Both miR-1 and miR-133a are produced from the same polycistronic transcripts, which are encoded by two separate genes in the mouse and the human genomes [42]. The mouse pri-mir-1-1 and pri-mir-133a-2 are transcribed into a polycistronic transcript that is 10 kb in length, and the pri-mir-1-2 and pri-mir-133a-1 are transcribed into another polycistronic transcript that is 6 kb in length [42]. Our data revealed that the down-regulation of miR-1 correlates closely with that of miR-133a in the SRF-Tg at various time points from 7 days to 6 months of age (Figure 7B). These findings suggest that SRF may regulate these two miRNAs at the level of polycistronic transcription, rather than at each individual miRNA (pri-mir-1 or pri-mir-133a) transcription, thereby kee** the expression of both miRNAs closely correlated. Since mir-1-1 and mir-1-2 genes are located on two different chromosomes, their expression is divergent. The pri-mir-1-1 is expressed at 6-fold higher than pri-mir-1-2. Therefore, the contribution of pri-mir-1-1 to the mature miR-1 pool may be greater than that of pri-mir-1-2. Given the fact that targeted mutation of mir-1-2 gene resulted in embryonic myocardial dysfunction and half of the mutant mice suffered early death due to ventricular septal defect (VSD) [4], one might speculate that a targeted mutation of mir-1-1 gene would also cause equally (or more) severe consequences.

The miR-1 is the most abundant miRNA that is expressed in the heart.
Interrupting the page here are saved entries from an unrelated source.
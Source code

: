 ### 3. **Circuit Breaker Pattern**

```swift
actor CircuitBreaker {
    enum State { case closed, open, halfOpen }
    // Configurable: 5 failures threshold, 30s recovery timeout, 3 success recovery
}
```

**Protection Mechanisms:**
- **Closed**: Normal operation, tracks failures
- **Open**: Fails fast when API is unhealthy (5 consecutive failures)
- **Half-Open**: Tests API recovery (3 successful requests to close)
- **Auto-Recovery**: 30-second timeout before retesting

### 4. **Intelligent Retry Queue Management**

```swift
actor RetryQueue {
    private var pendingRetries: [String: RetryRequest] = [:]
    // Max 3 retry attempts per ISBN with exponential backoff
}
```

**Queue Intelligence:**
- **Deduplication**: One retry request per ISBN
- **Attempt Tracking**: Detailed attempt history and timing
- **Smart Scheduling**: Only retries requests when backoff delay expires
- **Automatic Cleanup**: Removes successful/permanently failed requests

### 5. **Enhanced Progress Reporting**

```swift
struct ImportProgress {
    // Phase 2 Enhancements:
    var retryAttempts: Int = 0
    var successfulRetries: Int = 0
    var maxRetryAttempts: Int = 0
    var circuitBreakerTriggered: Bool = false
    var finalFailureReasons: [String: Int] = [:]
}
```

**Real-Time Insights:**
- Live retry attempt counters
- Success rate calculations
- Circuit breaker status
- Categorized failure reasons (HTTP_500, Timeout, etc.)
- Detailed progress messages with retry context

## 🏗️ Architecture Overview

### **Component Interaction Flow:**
Our present study revealed that miR-1 accounted for 7% of all the 578 miRNAs detected by the microarray. Mir-1 and mir-133a are down-regulated in cardiac hypertrophy and cardiac failure, suggesting that they may play a role in the underlying pathogenesis [14, 43]. It is plausible that increasing mir-1 and mir-133a level at a specific time point may have potentially beneficial effects against the pathological conditions. Matkovich et al reported that an increase of mir-133a level in the postnatal heart has beneficial effects against cardiac fibrosis after transverse aortic constriction [44].

In conclusion, our current study demonstrates that cardiac-specific overexpression of SRF leads to altered expression of cardiac miRNAs, especially the down-regulation of miR-1 and miR-133a, and up-regulation of miR-21, the dysregulation of which is known to contribute to cardiac hypertrophy. We observed that SRF plays a role in the regulation of miRNA biogenesis, specifically at the level of transcription of pri-miRNA. Reducing cardiac SRF level using the antisense-SRF transgenic approach led to the expression of miR-1, miR-133a and miR-21 in the opposite direction to that of SRF overexpression. Our findings may help in the future development of therapeutic interventions through targeting of the SRF-mediated signaling pathways.